Identifying the Hazard Boundary of ML-enabled Autonomous Systems Using Cooperative Co-Evolutionary Search

In Machine Learning (ML)-enabled autonomous systems (MLASs), it is essential to identify the hazard boundary of ML Components (MLCs) in the MLAS under analysis. Given that such boundary captures the conditions in terms of MLC behavior and system context that can lead to hazards, it can then be used to, for example, build a safety monitor that can take any predefined fallback mechanisms at runtime when reaching the hazard boundary. However, determining such hazard boundary for an ML component is challenging. This is due to the space combining system contexts (i.e., scenarios) and MLC behaviors (i.e., inputs and outputs) being far too large for exhaustive exploration and even to handle using conventional metaheuristics, such as genetic algorithms. Additionally, the high computational cost of simulations required to determine any MLAS safety violations makes the problem even more challenging. Furthermore, it is unrealistic to consider a region in the problem space deterministically safe or unsafe due to the uncontrollable parameters in simulations and the non-linear behaviors of ML models (e.g., deep neural networks) in the MLAS under analysis. To address the challenges, we propose MLCSHE (ML Component Safety Hazard Envelope), a novel method based on a Cooperative Co-Evolutionary Algorithm (CCEA), which aims to tackle a high-dimensional problem by decomposing it into two lower-dimensional search subproblems. Moreover, we take a probabilistic view of safe and unsafe regions and define a novel fitness function to measure the distance from the probabilistic hazard boundary and thus drive the search effectively. We evaluate the effectiveness and efficiency of MLCSHE on a complex Autonomous Vehicle (AV) case study. Our evaluation results show that MLCSHE is significantly more effective and efficient compared to a standard genetic algorithm and random search.
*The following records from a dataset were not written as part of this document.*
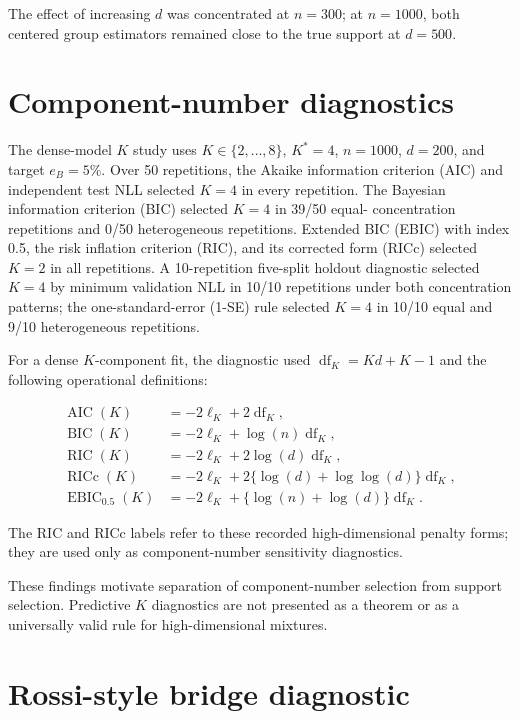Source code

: \documentclass[preprint,12pt,authoryear]{elsarticle}
\begin{document}
The effect of increasing $d$ was concentrated at $n=300$; at $n=1000$, both
centered group estimators remained close to the true support at $d=500$.

\section{Component-number diagnostics}
\label{sec:s-component-number}

The dense-model $K$ study uses $K\in\{2,\ldots,8\}$, $K^\ast=4$, $n=1000$,
$d=200$, and target $e_B=5\%$. Over 50 repetitions, the Akaike information
criterion (AIC) and independent test NLL selected $K=4$ in every repetition.
The Bayesian information criterion (BIC) selected $K=4$ in 39/50 equal-
concentration repetitions and 0/50 heterogeneous repetitions. Extended BIC
(EBIC) with index 0.5, the risk inflation criterion (RIC), and its corrected
form (RICc) selected $K=2$ in all repetitions. A 10-repetition five-split
holdout diagnostic selected $K=4$ by minimum validation NLL in 10/10
repetitions under both concentration patterns; the one-standard-error (1-SE)
rule selected $K=4$
in 10/10 equal and 9/10 heterogeneous repetitions.

For a dense $K$-component fit, the diagnostic used
$\operatorname{df}_K=Kd+K-1$ and the following operational definitions:

\[
\begin{aligned}
\operatorname{AIC}(K)&=-2\ell_K+2\operatorname{df}_K,\\
\operatorname{BIC}(K)&=-2\ell_K+\log(n)\operatorname{df}_K,\\
\operatorname{RIC}(K)&=-2\ell_K+2\log(d)\operatorname{df}_K,\\
\operatorname{RICc}(K)&=-2\ell_K+2\{\log(d)+\log\log(d)\}\operatorname{df}_K,\\
\operatorname{EBIC}_{0.5}(K)&=-2\ell_K+\{\log(n)+\log(d)\}\operatorname{df}_K.
\end{aligned}
\]

The RIC and RICc labels refer to these recorded high-dimensional penalty
forms; they are used only as component-number sensitivity diagnostics.

These findings motivate separation of component-number selection from support
selection. Predictive $K$ diagnostics are not presented as a theorem or as a
universally valid rule for high-dimensional mixtures.

\section{Rossi-style bridge diagnostic}
\label{sec:s-rossi-bridge}
\end{document}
翻译：在基于机器学习（ML）的自主系统（MLAS）中，识别分析对象中ML组件（MLC）的危险边界至关重要。由于该边界能够表征导致危险的MLC行为与系统上下文条件，因此可用于构建安全监控器，以便在系统接近危险边界时于运行时触发预定义的容错机制。然而，确定ML组件的危险边界面临多重挑战：系统上下文（即场景）与MLC行为（即输入/输出）构成的联合空间规模过大，不仅无法穷举探索，甚至难以通过遗传算法等常规元启发式方法处理；此外，为判定MLAS安全违规所需的高计算成本仿真进一步加剧了问题难度。更关键的是，由于仿真中不可控参数的存在以及ML模型中深度神经网络等非线性行为，将问题空间中的区域简单划分为确定性安全区或危险区并不现实。针对上述挑战，我们提出MLCSHE（ML组件安全危险包络）方法——一种基于协同进化算法（CCEA）的新型方法，通过将高维问题分解为两个低维搜索子问题来降低求解难度。同时，我们引入概率视角定义安全区域与危险区域，并设计新型适应度函数度量与概率危险边界的距离，从而有效引导搜索过程。我们在复杂自动驾驶车辆（AV）案例中评估了MLCSHE的有效性与效率，结果表明，相较于标准遗传算法与随机搜索，MLCSHE在效能与效率上均具有显著优势。